The first humans rescued from the Thargoid motherships have started to arrive, almost all of whom have so far survived extraction.
The highly dangerous task requires using an upgraded pulse wave xeno scanner to detect human life signs on the Titans. The new sub-surface extraction missiles then target and jettison the bio-storage capsules – as the structures are officially designated – which are then recovered using a cargo scoop.
All recovered individuals are being assessed by medical specialists. The tri-superpower agency Aegis released this statement to the media:
“In each case, research teams successfully cracked open the capsules and removed the comatose person.

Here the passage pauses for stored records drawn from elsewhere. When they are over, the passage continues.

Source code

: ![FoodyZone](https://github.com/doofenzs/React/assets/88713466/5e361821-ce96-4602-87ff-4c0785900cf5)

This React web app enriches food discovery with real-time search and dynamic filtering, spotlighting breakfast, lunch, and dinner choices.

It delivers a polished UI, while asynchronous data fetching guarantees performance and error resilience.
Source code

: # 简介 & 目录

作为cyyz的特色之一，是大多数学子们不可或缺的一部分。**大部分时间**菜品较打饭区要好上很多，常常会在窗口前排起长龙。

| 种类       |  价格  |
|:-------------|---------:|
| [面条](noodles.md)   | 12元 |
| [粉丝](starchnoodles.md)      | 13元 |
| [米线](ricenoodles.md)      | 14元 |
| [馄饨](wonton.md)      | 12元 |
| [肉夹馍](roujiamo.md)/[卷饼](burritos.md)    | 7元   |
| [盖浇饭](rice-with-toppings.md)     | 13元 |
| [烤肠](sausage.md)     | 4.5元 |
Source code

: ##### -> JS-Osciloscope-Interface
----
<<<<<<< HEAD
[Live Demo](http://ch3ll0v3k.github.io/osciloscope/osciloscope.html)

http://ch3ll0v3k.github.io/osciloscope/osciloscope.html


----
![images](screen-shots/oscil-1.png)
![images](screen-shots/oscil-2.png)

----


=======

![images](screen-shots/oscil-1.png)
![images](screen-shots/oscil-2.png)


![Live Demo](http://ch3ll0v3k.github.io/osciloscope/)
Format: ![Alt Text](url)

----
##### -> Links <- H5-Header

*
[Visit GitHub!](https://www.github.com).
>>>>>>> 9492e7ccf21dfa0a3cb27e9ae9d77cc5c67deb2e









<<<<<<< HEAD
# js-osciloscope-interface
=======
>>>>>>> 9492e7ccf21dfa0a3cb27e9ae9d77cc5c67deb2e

They were suspended within a chemically complex gel, not unlike amniotic fluid, with tubes supplying breathable air and basic nutrients. Between thirty and ninety minutes later, the person wakes.”
“All recovered individuals are currently being kept in strict medical quarantine under military guard. Molecular scans are being conducted to ensure that no traces of Thargoid material remains, and a period of long-term observation now begins.”

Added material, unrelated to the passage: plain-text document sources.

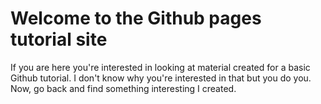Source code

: # Welcome to the Github pages tutorial site

If you are here you're interested in looking at material created for a basic Github tutorial. I don't know why you're interested in that but you do you.
Now, go back and find something interesting I created.
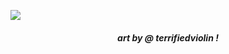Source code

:<p> 
  <img src="https://file.garden/Z1OpYh3OMHUM4tMG/art_for_sealie111_20250806202928.jpg"> </img>
</p>
<h5 align=center> art by @ terrifiedviolin ! </h5>
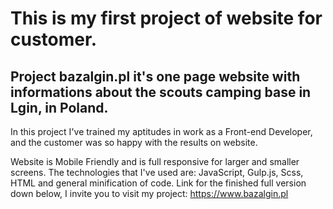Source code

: # This is my first project of website for customer. 
## Project bazalgin.pl it's one page website with informations about the scouts camping base in Lgin, in Poland. 

In this project I've trained my aptitudes in work as a Front-end Developer, and the customer was so happy with the results on website.

Website is Mobile Friendly and is full responsive for larger and smaller screens. The technologies that I've used are: JavaScript, Gulp.js, Scss, HTML and general minification of code. 
Link for the finished full version down below, I invite you to visit my project: https://www.bazalgin.pl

Dr Himari Grey, an independent healthcare analyst, was permitted to observe these procedures. As part of a report in The Empirical scientific journal, she noted:
“The former abductees I have seen looked physically healthy, and returned to consciousness easily. Most remembered little about their abduction, though several mentioned an overwhelming urge to ‘escape their ship’ prior to blacking out. Some described being semi-aware of their time in stasis, saying it felt ‘like an extended dream’. Others were in a state of shock or showed signs of psychological trauma – understandably, considering the nightmarish circumstances.”
“The capsules are clearly designed to sustain oxygen-breathing life forms indefinitely, protected both from the vacuum of space and the Thargoids’ ammonia-based environment. But what the aliens intended to use these people for remains unknown.”
Aegis later stated that identities are being logged and will soon be made public, with the hope that families and friends will be able to visit.